◆ **Your goal**: Only the lines from the first line of the material below to the line containing "girl, 14 y.o", inclusive, should be copied, each exactly as written.
=-=-=
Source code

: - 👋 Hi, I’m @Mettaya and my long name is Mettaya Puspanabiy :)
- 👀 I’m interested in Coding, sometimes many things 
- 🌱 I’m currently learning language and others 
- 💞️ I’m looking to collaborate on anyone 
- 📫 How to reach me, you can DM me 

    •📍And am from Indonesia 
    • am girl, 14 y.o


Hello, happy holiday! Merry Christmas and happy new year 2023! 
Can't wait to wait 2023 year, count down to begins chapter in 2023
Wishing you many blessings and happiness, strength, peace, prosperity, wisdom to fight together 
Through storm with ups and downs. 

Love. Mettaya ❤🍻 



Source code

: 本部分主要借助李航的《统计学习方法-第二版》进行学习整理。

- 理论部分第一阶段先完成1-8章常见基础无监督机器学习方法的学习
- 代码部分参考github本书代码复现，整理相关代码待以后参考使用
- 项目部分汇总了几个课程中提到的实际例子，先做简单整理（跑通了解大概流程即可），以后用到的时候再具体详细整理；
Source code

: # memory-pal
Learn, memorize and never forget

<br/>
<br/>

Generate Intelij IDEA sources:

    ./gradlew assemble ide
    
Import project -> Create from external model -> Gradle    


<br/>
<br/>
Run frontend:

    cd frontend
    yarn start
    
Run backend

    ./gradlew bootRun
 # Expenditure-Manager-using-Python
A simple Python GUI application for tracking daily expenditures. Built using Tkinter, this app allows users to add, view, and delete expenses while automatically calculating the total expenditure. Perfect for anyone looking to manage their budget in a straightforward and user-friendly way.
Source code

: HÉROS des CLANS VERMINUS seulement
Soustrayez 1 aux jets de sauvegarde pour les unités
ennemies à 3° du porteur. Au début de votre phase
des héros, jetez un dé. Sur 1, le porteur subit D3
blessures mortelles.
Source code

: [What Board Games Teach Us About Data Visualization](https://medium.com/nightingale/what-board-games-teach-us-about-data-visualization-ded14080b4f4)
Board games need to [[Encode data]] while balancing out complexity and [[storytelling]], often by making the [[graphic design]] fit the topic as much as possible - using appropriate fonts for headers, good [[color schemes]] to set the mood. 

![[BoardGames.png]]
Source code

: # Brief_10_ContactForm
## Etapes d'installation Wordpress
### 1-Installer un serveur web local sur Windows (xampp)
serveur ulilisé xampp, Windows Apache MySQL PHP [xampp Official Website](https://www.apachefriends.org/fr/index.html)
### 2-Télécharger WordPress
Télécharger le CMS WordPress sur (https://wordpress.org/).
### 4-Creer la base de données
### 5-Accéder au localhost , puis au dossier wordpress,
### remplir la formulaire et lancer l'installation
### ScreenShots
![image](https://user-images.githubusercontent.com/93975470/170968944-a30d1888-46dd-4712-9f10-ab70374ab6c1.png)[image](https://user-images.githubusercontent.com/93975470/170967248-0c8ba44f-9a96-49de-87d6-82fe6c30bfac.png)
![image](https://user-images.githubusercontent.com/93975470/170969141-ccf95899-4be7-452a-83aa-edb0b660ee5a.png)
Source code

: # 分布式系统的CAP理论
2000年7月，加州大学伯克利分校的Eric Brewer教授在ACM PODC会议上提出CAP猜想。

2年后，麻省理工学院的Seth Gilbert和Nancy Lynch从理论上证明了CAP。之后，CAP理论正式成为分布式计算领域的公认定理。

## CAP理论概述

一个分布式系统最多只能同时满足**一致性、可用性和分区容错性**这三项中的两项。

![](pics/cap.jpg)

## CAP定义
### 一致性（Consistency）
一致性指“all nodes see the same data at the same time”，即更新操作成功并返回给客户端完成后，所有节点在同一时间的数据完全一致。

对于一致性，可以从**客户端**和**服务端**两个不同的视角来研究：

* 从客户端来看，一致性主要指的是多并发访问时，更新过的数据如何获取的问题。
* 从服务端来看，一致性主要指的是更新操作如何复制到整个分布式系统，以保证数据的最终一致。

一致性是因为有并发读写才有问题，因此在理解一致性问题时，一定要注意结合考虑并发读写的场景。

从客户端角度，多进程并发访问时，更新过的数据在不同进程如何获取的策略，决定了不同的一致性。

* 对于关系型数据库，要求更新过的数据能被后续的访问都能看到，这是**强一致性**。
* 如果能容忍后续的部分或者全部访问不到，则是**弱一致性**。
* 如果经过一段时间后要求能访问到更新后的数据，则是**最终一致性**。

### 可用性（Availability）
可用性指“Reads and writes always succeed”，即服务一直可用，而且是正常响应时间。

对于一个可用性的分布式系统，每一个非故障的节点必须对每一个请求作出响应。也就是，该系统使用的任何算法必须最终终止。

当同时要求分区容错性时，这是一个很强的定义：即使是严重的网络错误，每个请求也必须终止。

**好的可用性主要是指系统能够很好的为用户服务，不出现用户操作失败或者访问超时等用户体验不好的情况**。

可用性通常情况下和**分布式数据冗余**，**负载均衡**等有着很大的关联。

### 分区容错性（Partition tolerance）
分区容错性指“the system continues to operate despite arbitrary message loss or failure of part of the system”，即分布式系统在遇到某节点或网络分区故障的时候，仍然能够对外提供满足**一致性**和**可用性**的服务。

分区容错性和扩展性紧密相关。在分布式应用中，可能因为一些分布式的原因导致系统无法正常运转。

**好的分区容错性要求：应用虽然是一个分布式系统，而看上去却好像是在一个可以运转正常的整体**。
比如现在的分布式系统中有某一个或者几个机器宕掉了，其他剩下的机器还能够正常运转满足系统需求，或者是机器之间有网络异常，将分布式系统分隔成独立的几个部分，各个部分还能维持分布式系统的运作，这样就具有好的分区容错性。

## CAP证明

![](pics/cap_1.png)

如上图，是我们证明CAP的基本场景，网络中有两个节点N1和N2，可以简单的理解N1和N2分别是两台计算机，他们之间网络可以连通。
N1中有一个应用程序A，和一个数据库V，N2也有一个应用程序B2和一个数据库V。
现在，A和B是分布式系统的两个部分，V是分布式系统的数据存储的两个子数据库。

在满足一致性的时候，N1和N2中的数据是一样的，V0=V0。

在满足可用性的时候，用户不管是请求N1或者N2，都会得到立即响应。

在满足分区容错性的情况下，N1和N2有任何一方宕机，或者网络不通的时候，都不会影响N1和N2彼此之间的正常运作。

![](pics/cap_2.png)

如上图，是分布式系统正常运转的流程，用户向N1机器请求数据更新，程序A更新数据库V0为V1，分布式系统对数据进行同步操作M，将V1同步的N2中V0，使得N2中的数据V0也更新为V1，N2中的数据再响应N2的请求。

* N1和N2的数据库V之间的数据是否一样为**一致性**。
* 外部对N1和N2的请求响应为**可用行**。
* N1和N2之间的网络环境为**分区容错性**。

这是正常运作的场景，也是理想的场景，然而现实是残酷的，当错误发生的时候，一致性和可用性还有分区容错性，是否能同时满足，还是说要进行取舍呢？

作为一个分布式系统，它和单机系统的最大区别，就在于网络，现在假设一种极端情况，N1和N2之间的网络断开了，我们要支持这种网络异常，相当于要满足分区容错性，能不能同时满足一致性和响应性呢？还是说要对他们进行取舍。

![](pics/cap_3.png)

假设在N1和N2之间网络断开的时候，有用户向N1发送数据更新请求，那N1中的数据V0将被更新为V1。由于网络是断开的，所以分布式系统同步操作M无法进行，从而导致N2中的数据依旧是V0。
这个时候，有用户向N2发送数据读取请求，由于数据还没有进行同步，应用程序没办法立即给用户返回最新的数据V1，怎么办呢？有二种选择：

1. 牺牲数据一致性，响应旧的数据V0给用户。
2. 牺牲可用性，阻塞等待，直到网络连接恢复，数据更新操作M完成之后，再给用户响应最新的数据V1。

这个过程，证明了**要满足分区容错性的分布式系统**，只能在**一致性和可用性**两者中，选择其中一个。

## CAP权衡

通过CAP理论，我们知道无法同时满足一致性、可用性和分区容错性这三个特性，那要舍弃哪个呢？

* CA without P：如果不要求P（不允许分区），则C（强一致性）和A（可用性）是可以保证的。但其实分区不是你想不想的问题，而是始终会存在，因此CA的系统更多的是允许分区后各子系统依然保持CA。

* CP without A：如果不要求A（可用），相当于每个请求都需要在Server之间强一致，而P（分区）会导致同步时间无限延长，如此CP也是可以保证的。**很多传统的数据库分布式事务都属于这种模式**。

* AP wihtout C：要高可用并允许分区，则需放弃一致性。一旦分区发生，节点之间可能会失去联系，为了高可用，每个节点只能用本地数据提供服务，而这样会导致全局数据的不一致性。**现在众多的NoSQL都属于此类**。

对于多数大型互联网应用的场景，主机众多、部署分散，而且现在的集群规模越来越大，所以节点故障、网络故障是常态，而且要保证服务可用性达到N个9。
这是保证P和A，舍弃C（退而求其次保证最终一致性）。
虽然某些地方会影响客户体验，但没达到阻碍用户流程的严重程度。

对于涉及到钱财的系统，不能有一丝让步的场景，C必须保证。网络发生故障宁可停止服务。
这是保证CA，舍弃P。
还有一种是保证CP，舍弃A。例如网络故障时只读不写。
=-=-=
◆ **Exercise solution**:
Source code

: - 👋 Hi, I’m @Mettaya and my long name is Mettaya Puspanabiy :)
- 👀 I’m interested in Coding, sometimes many things 
- 🌱 I’m currently learning language and others 
- 💞️ I’m looking to collaborate on anyone 
- 📫 How to reach me, you can DM me 

    •📍And am from Indonesia 
    • am girl, 14 y.o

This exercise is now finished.